## Exercise aim
Throughout the entries below, report every line where "Trends" is found.
+++ Records for processing +++
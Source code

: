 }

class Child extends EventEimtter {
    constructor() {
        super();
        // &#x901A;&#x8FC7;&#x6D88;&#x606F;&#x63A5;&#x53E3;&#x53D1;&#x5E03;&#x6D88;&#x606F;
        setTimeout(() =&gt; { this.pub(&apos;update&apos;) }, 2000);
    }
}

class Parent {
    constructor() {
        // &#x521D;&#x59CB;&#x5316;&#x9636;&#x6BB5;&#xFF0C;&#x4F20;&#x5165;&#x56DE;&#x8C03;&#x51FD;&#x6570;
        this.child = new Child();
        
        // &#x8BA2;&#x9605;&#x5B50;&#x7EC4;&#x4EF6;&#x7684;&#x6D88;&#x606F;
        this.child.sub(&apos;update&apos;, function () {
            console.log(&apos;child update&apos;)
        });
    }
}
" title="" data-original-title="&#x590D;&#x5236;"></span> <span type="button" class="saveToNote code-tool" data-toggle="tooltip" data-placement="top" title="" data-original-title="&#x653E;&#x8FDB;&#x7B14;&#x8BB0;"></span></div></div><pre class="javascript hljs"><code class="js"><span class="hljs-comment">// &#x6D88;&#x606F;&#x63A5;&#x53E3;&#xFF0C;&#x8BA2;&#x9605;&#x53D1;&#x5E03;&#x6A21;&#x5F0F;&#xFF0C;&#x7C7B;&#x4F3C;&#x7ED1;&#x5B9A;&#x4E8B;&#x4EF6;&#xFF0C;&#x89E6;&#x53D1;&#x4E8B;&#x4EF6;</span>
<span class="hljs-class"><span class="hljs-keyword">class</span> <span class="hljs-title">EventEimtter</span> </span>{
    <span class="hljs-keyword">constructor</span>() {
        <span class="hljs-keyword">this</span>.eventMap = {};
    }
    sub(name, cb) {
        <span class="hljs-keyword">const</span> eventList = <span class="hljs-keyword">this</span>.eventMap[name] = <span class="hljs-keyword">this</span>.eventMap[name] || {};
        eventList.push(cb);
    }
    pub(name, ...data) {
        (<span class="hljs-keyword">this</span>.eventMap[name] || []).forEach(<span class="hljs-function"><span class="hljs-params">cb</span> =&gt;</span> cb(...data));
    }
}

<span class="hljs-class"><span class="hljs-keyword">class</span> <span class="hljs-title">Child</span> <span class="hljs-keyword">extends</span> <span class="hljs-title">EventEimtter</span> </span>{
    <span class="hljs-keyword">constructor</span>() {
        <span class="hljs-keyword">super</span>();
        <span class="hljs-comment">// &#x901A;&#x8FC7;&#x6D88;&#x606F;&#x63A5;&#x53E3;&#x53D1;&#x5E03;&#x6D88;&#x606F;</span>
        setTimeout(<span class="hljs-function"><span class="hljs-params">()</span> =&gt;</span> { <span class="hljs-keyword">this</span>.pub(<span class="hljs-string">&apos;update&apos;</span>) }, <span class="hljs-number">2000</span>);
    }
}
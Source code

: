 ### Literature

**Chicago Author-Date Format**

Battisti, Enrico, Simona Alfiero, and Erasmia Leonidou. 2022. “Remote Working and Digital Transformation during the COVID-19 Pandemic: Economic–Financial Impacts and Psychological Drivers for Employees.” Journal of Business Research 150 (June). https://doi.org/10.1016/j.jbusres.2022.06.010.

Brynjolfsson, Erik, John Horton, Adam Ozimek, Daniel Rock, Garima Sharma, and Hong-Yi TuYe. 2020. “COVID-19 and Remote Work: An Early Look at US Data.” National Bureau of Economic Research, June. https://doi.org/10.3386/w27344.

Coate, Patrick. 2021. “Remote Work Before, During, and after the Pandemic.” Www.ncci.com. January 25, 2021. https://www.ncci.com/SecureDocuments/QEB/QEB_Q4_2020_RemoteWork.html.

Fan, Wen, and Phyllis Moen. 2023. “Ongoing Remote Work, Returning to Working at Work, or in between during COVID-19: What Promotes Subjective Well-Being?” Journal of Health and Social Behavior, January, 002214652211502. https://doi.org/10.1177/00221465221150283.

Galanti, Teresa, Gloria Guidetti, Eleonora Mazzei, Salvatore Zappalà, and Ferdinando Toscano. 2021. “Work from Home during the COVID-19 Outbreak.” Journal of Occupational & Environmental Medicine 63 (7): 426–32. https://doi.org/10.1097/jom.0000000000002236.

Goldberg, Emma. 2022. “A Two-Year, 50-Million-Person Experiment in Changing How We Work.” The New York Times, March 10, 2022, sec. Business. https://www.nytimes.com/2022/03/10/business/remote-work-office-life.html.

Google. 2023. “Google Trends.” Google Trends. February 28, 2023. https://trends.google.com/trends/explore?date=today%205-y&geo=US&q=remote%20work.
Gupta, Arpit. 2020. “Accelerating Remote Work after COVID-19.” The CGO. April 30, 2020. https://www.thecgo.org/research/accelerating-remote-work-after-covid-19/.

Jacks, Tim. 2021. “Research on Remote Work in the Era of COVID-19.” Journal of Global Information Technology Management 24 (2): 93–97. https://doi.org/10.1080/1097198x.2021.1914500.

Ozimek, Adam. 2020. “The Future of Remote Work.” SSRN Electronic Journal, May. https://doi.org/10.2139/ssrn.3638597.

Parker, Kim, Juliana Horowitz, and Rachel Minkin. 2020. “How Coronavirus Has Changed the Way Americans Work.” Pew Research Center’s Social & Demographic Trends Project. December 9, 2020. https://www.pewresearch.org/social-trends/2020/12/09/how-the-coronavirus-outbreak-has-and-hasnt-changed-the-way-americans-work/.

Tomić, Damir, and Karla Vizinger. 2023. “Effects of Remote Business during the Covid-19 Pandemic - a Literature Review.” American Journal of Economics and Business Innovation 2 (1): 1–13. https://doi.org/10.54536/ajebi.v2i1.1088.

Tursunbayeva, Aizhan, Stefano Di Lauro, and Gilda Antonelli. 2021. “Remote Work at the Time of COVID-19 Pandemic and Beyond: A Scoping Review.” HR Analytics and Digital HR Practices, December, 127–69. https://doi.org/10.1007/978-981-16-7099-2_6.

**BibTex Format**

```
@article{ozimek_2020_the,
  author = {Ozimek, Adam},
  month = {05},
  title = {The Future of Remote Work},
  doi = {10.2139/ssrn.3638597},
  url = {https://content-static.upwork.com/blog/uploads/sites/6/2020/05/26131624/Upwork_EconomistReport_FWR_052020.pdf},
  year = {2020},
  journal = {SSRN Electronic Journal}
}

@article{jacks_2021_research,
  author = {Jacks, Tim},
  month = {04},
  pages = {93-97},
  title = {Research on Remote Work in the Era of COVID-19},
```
+++
## Task output
Google. 2023. “Google Trends.” Google Trends. February 28, 2023. https://trends.google.com/trends/explore?date=today%205-y&geo=US&q=remote%20work.
Parker, Kim, Juliana Horowitz, and Rachel Minkin. 2020. “How Coronavirus Has Changed the Way Americans Work.” Pew Research Center’s Social & Demographic Trends Project. December 9, 2020. https://www.pewresearch.org/social-trends/2020/12/09/how-the-coronavirus-outbreak-has-and-hasnt-changed-the-way-americans-work/.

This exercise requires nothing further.